The men's 4 × 100 metre freestyle relay event at the 2012 Summer Olympics took place on 29 July at the London Aquatics Centre in London, United Kingdom.

Four years after winning the silver medal in this event, the French men's team won gold for  the first time as they edged out the Americans and the Australians with the help of a sterling anchor leg from Yannick Agnel. Trailing behind by 0.55 seconds at the final exchange, Agnel blistered the field with a remarkable split of 46.74 to deliver the foursome of Amaury Leveaux (48.13), Fabien Gilot (47.67), and Clément Lefert (47.39) a gold-medal time in 3:09.93. Meanwhile, the U.S. team of Nathan Adrian (47.89), Michael Phelps (47.15), and Cullen Jones (47.60) handed Ryan Lochte the anchor duties to maintain their lead, but Lochte's split of 47.74 was just a full second behind Agnel's anchor that sealed a stunning triumph for the French, leaving the U.S. with a silver medal in 3:10.38. With the second-place finish, Phelps also earned his first-ever Olympic silver medal to raise his overall tally to seventeen, (including 14 gold and 2 bronze), bringing him a single step closer to the all-time record held by Larisa Latynina.

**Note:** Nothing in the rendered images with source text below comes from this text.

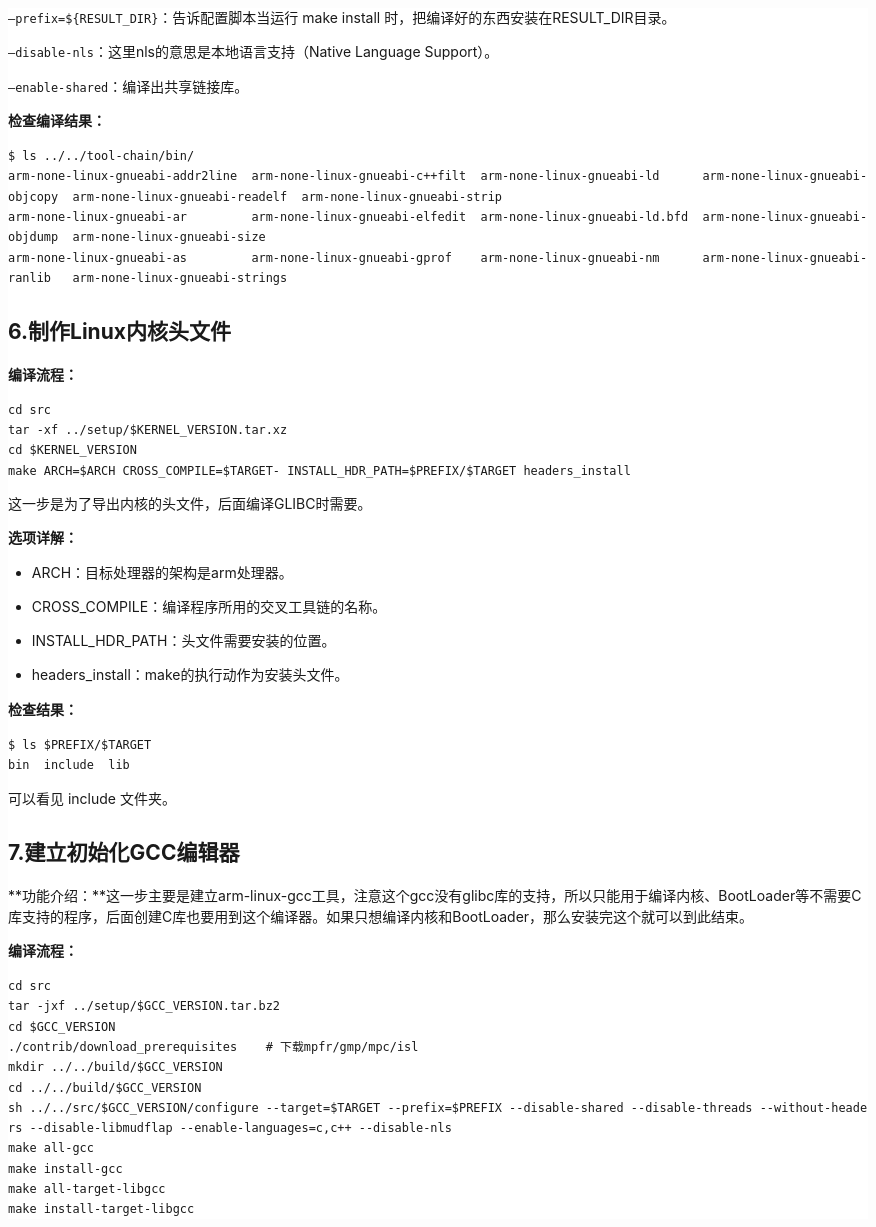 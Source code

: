 `–prefix=${RESULT_DIR}`：告诉配置脚本当运行 make install 时，把编译好的东西安装在RESULT_DIR目录。

`–disable-nls`：这里nls的意思是本地语言支持（Native Language Support）。

`–enable-shared`：编译出共享链接库。

**检查编译结果：**

```
$ ls ../../tool-chain/bin/
arm-none-linux-gnueabi-addr2line  arm-none-linux-gnueabi-c++filt  arm-none-linux-gnueabi-ld      arm-none-linux-gnueabi-objcopy  arm-none-linux-gnueabi-readelf  arm-none-linux-gnueabi-strip
arm-none-linux-gnueabi-ar         arm-none-linux-gnueabi-elfedit  arm-none-linux-gnueabi-ld.bfd  arm-none-linux-gnueabi-objdump  arm-none-linux-gnueabi-size
arm-none-linux-gnueabi-as         arm-none-linux-gnueabi-gprof    arm-none-linux-gnueabi-nm      arm-none-linux-gnueabi-ranlib   arm-none-linux-gnueabi-strings
```

## 6.制作Linux内核头文件

**编译流程：**

```
cd src
tar -xf ../setup/$KERNEL_VERSION.tar.xz
cd $KERNEL_VERSION
make ARCH=$ARCH CROSS_COMPILE=$TARGET- INSTALL_HDR_PATH=$PREFIX/$TARGET headers_install
```

这一步是为了导出内核的头文件，后面编译GLIBC时需要。

**选项详解：**

- ARCH：目标处理器的架构是arm处理器。

- CROSS_COMPILE：编译程序所用的交叉工具链的名称。

- INSTALL_HDR_PATH：头文件需要安装的位置。

- headers_install：make的执行动作为安装头文件。


**检查结果：**

    $ ls $PREFIX/$TARGET
    bin  include  lib
可以看见 include 文件夹。

## 7.建立初始化GCC编辑器

**功能介绍：**这一步主要是建立arm-linux-gcc工具，注意这个gcc没有glibc库的支持，所以只能用于编译内核、BootLoader等不需要C库支持的程序，后面创建C库也要用到这个编译器。如果只想编译内核和BootLoader，那么安装完这个就可以到此结束。

**编译流程：**

```
cd src
tar -jxf ../setup/$GCC_VERSION.tar.bz2
cd $GCC_VERSION
./contrib/download_prerequisites    # 下载mpfr/gmp/mpc/isl
mkdir ../../build/$GCC_VERSION
cd ../../build/$GCC_VERSION
sh ../../src/$GCC_VERSION/configure --target=$TARGET --prefix=$PREFIX --disable-shared --disable-threads --without-headers --disable-libmudflap --enable-languages=c,c++ --disable-nls
make all-gcc
make install-gcc
make all-target-libgcc
make install-target-libgcc
```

The Russian quartet of Andrey Grechin (48.57), Nikita Lobintsev (47.39), Vladimir Morozov (47.85), and Danila Izotov (47.60) took home the bronze in 3:11.41 to edge out the more aggressive Aussie foursome of James Magnussen (48.03), Matt Targett (47.83), Eamon Sullivan (47.68), and James Roberts (48.09) by 0.22 seconds, finishing with a fourth-place time in 3:11.63.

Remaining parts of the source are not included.